=== RECORDS PROVIDED ===

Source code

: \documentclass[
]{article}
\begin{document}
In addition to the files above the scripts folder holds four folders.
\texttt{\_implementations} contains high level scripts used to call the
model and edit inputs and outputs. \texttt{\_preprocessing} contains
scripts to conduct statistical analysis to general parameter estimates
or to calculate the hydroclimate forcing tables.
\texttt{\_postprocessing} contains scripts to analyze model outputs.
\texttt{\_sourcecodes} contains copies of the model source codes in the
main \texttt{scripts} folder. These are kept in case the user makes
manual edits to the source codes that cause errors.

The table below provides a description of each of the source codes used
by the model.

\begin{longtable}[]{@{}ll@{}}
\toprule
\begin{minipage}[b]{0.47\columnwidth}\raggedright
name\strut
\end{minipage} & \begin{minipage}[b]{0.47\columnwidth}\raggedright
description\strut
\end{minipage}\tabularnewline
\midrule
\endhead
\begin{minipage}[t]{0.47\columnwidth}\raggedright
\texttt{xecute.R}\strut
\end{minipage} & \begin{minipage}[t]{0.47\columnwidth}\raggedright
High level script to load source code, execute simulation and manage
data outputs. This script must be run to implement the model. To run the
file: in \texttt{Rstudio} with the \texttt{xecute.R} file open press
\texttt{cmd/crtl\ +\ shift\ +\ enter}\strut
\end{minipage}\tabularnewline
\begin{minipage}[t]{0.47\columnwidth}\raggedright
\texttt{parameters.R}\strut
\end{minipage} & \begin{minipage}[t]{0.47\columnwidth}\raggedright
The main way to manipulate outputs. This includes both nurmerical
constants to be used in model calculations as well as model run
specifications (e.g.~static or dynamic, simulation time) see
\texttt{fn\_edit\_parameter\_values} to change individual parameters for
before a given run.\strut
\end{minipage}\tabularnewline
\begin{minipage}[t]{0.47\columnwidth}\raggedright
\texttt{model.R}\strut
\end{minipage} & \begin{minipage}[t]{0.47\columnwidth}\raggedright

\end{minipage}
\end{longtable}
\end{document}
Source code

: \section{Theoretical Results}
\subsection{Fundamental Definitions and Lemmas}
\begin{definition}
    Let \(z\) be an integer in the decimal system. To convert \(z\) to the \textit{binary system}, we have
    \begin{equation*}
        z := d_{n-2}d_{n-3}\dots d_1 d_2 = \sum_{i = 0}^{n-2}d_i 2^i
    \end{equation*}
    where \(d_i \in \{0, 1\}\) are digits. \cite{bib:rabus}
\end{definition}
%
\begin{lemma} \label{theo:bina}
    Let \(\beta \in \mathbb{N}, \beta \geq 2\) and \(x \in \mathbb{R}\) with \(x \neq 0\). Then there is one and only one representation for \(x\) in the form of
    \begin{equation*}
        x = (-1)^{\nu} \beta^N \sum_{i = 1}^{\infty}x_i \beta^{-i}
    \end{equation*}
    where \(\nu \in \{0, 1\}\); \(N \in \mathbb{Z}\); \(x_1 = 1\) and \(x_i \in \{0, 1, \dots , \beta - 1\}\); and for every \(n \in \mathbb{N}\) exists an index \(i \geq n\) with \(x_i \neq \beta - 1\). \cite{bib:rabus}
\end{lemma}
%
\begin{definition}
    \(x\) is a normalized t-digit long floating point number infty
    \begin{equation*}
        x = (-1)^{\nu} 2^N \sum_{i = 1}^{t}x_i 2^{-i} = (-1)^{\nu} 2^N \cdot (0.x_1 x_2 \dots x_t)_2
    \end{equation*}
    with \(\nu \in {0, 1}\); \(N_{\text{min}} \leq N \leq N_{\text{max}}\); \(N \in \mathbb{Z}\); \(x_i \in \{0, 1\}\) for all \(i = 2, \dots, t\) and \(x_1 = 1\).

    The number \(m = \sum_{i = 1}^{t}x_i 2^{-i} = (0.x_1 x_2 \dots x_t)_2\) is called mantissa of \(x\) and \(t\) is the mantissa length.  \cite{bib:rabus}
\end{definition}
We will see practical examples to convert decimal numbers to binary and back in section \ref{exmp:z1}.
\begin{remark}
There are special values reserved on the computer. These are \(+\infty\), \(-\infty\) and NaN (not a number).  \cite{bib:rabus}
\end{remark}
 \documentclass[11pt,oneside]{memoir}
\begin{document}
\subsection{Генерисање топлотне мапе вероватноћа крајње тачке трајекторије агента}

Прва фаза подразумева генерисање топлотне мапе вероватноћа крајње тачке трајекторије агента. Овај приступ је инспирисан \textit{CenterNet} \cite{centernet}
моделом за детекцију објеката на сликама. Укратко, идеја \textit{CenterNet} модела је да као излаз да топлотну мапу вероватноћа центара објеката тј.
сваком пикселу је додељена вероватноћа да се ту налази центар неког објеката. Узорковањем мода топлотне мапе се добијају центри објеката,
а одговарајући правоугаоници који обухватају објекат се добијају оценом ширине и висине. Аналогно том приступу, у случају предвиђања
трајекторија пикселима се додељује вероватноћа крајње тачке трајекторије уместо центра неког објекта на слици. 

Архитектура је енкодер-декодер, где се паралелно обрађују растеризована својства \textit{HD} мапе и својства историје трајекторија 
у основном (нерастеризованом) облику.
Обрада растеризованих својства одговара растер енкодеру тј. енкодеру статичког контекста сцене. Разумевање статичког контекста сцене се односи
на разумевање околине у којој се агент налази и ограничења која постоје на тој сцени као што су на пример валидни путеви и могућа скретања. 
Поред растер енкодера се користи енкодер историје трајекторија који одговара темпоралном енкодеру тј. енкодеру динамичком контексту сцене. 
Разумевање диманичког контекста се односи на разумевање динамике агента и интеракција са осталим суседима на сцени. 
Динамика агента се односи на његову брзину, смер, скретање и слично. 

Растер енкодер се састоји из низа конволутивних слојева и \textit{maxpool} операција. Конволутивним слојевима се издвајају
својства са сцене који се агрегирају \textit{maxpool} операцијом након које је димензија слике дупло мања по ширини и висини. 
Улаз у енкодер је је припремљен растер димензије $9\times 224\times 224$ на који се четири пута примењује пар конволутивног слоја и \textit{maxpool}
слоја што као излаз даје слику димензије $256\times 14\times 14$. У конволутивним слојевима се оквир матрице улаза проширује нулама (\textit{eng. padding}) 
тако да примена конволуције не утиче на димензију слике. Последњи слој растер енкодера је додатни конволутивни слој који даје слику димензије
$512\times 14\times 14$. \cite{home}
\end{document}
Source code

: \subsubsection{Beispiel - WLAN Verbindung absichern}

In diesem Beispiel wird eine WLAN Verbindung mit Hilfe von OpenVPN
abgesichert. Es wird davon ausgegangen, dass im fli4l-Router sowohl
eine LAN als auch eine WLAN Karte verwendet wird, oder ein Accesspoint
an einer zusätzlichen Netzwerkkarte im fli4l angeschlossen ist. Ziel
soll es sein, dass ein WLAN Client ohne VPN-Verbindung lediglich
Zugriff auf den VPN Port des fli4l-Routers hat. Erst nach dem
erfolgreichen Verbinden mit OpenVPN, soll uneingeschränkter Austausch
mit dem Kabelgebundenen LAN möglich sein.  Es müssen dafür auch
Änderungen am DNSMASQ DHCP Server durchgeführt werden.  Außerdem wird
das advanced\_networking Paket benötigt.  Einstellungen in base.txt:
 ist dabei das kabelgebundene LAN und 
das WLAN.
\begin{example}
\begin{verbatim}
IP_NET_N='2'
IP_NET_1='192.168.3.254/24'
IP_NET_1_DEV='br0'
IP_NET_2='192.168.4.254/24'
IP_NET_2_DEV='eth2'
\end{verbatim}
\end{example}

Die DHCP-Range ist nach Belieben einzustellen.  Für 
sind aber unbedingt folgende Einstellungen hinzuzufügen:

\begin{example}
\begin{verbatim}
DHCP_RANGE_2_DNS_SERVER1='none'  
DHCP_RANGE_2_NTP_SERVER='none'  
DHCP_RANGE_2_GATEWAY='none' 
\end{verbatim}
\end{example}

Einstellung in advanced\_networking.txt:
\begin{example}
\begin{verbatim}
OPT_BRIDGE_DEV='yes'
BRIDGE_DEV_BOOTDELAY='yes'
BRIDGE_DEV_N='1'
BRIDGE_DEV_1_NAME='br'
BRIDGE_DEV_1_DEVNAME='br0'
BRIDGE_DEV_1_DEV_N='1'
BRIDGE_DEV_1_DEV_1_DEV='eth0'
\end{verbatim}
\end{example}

===

- EXERCISE GOAL
An exact copy of every line from the one containing "BRIDGE_DEV_1_DEV_N='1'" through the last line of the entries is required; please add nothing.

- EXERCISE ANSWER
BRIDGE_DEV_1_DEV_N='1'
BRIDGE_DEV_1_DEV_1_DEV='eth0'
\end{verbatim}
\end{example}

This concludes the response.